= Beginning of Section =

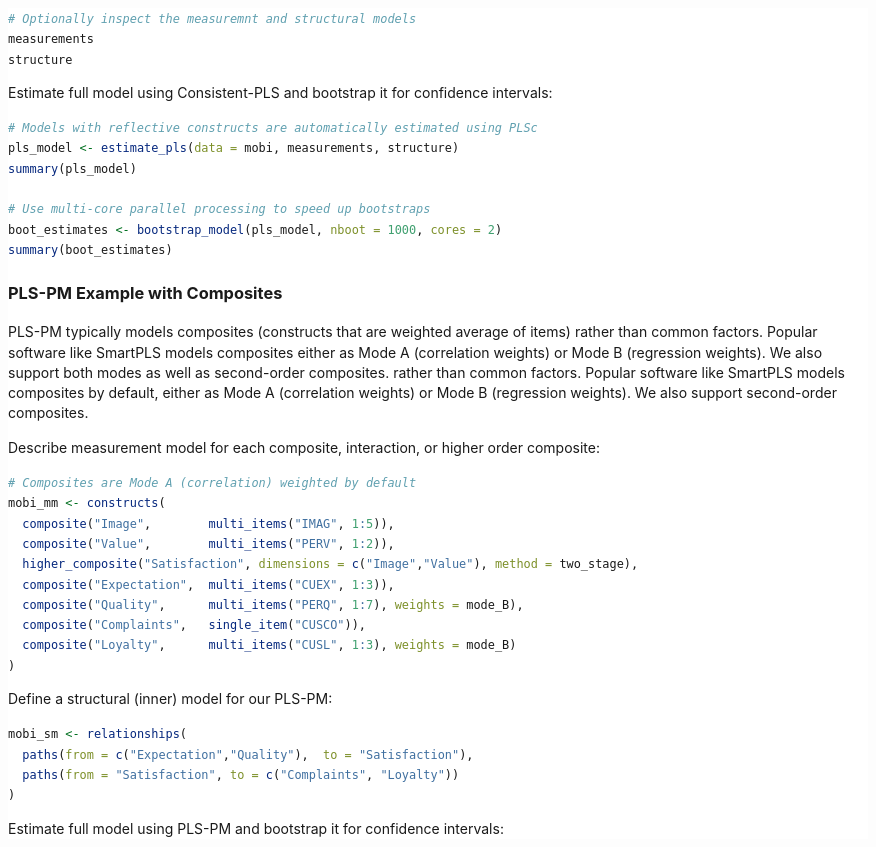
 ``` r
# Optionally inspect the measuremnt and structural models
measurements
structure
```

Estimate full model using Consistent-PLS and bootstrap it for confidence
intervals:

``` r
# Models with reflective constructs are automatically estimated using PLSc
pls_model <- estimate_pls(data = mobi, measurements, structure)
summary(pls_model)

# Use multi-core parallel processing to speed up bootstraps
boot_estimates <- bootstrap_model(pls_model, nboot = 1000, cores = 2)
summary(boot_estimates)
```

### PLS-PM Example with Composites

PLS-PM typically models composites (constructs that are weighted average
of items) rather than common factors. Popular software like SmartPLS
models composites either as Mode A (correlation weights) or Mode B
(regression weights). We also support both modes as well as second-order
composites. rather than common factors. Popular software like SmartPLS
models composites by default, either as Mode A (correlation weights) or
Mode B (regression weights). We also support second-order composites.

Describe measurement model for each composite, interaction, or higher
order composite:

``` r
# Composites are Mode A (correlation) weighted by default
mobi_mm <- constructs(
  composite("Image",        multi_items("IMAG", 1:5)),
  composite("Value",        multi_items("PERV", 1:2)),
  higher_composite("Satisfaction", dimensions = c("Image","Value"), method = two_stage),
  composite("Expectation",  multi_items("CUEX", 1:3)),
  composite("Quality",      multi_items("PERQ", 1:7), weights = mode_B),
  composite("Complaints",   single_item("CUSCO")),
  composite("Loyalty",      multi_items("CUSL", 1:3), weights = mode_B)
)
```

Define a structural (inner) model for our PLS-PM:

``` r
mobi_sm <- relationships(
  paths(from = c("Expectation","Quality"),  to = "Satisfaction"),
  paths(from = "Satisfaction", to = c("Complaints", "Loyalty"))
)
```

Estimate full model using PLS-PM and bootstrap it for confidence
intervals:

= End of Section =

**Exercise goal:** Those lines above that contain the string "rather" should be returned.

**Solution to the exercise:**
of items) rather than common factors. Popular software like SmartPLS
composites. rather than common factors. Popular software like SmartPLS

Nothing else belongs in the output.